Gold prices spent last week digging in their heels above the $4,200 level, successfully consolidating to keep the upward momentum alive. Buyers now have their sights set on the all-time highs reached in October, and surpassing that barrier would open the floodgates toward the psychologically significant $4,400 threshold. The metal is poised to end 2025 with gains exceeding 60%—a performance that would stand head and shoulders above any annual return since 1979. A new peak by late December would add a poetic finish to the year.
The technical picture on the daily chart, however, is a mixed bag. The RSI has ventured into overbought territory for the first time in two months, raising a yellow flag for a potential correction. A similar overbought condition held sway throughout the first half of autumn, a period that nonetheless saw gold climb from $3,500 to $4,380 per ounce. Right now, neither the Stochastic lines nor the widening Bollinger Bands are sounding the alarm for a downturn. Fundamentally, bears have little reason to be optimistic either.
The shift to thinner holiday trading will be preceded by two key US data releases for November: tomorrow's jobs report, followed by inflation figures on Thursday. If these prints disappoint, traders may double down on their long gold positions. The bullion's allure is further fueled by unabashedly bullish forecasts from Wall Street's leading institutions.

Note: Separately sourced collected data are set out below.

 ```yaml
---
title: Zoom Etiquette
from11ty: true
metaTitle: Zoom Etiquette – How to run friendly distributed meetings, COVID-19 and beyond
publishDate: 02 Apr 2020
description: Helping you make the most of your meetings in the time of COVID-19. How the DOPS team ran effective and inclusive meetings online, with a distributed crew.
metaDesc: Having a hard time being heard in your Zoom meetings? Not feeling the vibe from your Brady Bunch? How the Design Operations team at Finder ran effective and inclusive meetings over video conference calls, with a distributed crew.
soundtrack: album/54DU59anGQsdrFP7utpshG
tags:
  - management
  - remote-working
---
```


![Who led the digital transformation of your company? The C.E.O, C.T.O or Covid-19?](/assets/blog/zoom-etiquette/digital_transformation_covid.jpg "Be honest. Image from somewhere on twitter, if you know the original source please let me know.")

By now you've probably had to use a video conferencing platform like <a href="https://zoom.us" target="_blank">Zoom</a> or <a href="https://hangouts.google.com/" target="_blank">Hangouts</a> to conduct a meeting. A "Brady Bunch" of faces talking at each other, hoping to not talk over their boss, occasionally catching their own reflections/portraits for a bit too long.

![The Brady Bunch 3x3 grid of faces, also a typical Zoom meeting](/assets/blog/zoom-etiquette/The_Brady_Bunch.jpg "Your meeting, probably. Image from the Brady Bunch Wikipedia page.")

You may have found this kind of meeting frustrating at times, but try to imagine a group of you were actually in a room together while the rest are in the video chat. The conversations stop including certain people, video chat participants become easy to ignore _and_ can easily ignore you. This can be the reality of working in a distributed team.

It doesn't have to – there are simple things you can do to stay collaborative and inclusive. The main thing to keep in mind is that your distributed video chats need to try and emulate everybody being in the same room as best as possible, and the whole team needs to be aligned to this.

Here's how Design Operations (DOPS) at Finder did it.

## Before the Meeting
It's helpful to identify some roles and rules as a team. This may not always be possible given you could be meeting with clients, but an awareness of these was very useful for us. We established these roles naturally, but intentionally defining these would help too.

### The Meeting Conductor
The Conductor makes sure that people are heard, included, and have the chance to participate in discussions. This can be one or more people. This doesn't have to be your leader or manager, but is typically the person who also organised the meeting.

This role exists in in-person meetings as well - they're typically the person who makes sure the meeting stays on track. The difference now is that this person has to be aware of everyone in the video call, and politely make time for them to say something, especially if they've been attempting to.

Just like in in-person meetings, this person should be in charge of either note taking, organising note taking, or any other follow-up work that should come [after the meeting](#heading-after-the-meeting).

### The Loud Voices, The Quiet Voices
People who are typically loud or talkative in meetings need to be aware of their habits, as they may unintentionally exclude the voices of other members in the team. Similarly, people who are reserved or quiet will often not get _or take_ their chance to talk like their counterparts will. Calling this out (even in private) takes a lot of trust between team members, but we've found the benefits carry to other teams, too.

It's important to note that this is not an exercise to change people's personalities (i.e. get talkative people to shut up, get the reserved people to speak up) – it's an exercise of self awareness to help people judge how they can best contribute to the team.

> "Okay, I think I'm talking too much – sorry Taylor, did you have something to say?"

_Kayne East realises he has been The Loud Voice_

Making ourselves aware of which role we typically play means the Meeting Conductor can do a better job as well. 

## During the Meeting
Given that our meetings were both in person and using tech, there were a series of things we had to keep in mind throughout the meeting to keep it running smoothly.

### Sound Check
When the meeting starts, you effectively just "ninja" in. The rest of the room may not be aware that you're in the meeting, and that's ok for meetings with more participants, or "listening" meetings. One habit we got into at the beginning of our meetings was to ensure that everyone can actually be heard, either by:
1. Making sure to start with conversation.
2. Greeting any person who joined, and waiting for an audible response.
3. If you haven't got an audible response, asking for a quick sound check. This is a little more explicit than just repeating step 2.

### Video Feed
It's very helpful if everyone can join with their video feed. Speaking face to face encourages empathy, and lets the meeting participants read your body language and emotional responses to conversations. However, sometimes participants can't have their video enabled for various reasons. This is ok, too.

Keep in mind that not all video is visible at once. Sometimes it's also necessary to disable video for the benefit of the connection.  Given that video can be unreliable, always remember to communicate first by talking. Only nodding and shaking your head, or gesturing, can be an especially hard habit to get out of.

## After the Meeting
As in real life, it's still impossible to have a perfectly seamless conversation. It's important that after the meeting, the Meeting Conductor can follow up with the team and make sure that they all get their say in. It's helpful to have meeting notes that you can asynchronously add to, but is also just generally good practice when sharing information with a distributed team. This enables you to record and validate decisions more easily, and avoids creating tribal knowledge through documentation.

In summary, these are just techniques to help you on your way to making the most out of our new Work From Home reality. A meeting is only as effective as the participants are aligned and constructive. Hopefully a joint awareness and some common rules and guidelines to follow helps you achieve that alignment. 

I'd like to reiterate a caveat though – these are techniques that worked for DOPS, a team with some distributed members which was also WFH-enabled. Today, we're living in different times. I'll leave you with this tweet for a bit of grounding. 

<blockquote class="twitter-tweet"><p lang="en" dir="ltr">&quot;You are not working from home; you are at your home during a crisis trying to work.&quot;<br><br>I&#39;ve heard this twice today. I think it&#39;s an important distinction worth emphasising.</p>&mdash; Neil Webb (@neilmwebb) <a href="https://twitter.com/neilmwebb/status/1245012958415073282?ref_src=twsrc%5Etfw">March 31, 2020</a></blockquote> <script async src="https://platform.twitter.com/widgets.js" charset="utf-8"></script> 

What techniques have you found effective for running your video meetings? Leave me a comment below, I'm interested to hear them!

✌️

Over the past week, Goldman Sachs and Morgan Stanley analysts have reaffirmed their conviction, reiterating a $4,900 target for gold. Both banks note that retail investors allocate very little to the metal in their portfolios. Morgan Stanley estimates the average share is only 0.17–0.22%, contemplating that every 0.01% increase translates to a price rise of over 1%.
The following trading plan may come into play:
Buy gold in the $4,250–$4,350 range. Take profit: $4,400. Stop loss: $4,200.
This content is for informational purposes only and is not intended to be investing advice.